## Data entries

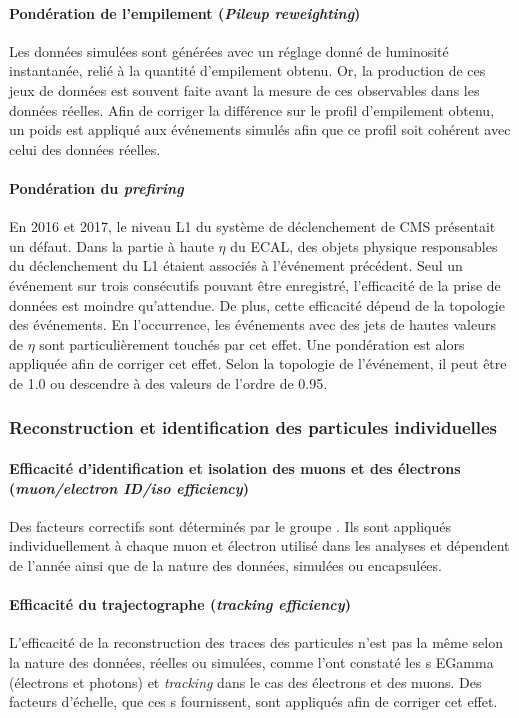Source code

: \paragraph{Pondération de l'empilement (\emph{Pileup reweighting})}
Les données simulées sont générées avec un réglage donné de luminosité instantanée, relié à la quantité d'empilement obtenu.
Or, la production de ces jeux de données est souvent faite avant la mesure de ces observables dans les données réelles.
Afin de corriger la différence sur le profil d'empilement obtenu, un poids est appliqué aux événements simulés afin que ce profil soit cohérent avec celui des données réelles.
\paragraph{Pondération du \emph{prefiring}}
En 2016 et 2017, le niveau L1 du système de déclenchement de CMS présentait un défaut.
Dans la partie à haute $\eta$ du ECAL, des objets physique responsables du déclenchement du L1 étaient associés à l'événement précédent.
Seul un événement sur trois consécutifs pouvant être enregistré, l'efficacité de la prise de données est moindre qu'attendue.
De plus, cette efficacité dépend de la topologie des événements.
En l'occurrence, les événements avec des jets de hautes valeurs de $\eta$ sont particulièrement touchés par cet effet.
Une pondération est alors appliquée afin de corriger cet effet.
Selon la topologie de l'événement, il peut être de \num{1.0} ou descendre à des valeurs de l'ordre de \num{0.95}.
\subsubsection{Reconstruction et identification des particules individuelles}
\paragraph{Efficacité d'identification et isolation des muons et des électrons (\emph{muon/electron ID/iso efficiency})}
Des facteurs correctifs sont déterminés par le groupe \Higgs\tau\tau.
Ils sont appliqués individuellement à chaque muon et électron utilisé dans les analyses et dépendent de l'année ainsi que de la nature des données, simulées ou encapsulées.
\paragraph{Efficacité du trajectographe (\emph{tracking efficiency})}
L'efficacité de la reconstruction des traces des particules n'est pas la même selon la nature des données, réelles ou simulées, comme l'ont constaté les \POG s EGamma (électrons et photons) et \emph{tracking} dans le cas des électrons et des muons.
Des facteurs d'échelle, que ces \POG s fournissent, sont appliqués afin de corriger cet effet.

## What the exercise asks
Copy out only the lines of the records above from the one with "Or, la production" through the one with "Afin de corriger la", exactly as they stand, both included.

## Result of the exercise
Or, la production de ces jeux de données est souvent faite avant la mesure de ces observables dans les données réelles.
Afin de corriger la différence sur le profil d'empilement obtenu, un poids est appliqué aux événements simulés afin que ce profil soit cohérent avec celui des données réelles.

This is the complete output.